ABOUT THIS TASK:
Scan the listing below and copy each line holding the word "frame".

(DATA PROVIDED)

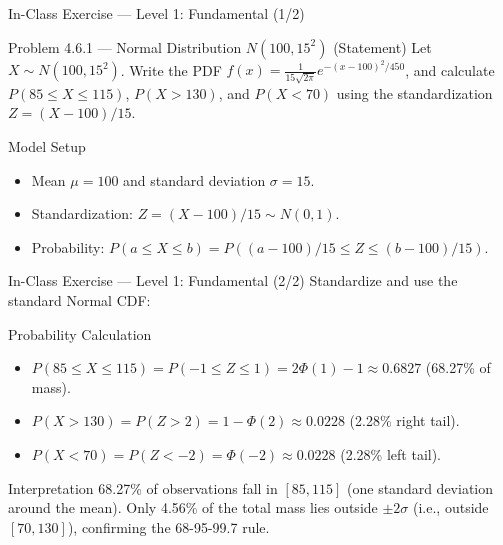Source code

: \documentclass[aspectratio=169,xcolor={dvipsnames,table}]{beamer}
\begin{document}
\begin{frame}{In-Class Exercise --- Level 1: Fundamental (1/2)}
	\vspace{-0.1cm}
	\begin{block}{Problem 4.6.1 --- Normal Distribution $N(100, 15^{2})$ (Statement)}
		Let $X \sim N(100, 15^{2})$. Write the PDF $f(x) = \frac{1}{15\sqrt{2\pi}} e^{-(x-100)^{2}/450}$, and calculate $P(85 \le X \le 115)$, $P(X > 130)$, and $P(X < 70)$ using the standardization $Z = (X - 100)/15$.
	\end{block}
	\vspace{0.15cm}
	\pause
	\begin{alertblock}{Model Setup}
		\begin{itemize}\itemsep=0.04cm
			\item Mean $\mu = 100$ and standard deviation $\sigma = 15$.
			\item Standardization: $Z = (X - 100)/15 \sim N(0, 1)$.
			\item Probability: $P(a \le X \le b) = P((a-100)/15 \le Z \le (b-100)/15)$.
		\end{itemize}
	\end{alertblock}
\end{frame}

\begin{frame}{In-Class Exercise --- Level 1: Fundamental (2/2)}
	\vspace{-0.05cm}
	\scriptsize
	Standardize and use the standard Normal CDF: \pause
	\begin{block}{Probability Calculation}
		\begin{itemize}\itemsep=0.05cm
			\item $P(85 \le X \le 115) = P(-1 \le Z \le 1) = 2\Phi(1) - 1 \approx 0.6827$ (68.27\% of mass).
			\item $P(X > 130) = P(Z > 2) = 1 - \Phi(2) \approx 0.0228$ (2.28\% right tail).
			\item $P(X < 70) = P(Z < -2) = \Phi(-2) \approx 0.0228$ (2.28\% left tail).
		\end{itemize}
	\end{block}
	\vspace{0.05cm}
	\pause
	\begin{alertblock}{Interpretation}
		\scriptsize
		68.27\% of observations fall in $[85, 115]$ (one standard deviation around the mean). Only 4.56\% of the total mass lies outside $\pm 2\sigma$ (i.e., outside $[70, 130]$), confirming the 68-95-99.7 rule.
	\end{alertblock}
\end{frame}
\end{document}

(End DATA PROVIDED)

TASK RESPONSE:
\begin{frame}{In-Class Exercise --- Level 1: Fundamental (1/2)}
\end{frame}
\begin{frame}{In-Class Exercise --- Level 1: Fundamental (2/2)}
\end{frame}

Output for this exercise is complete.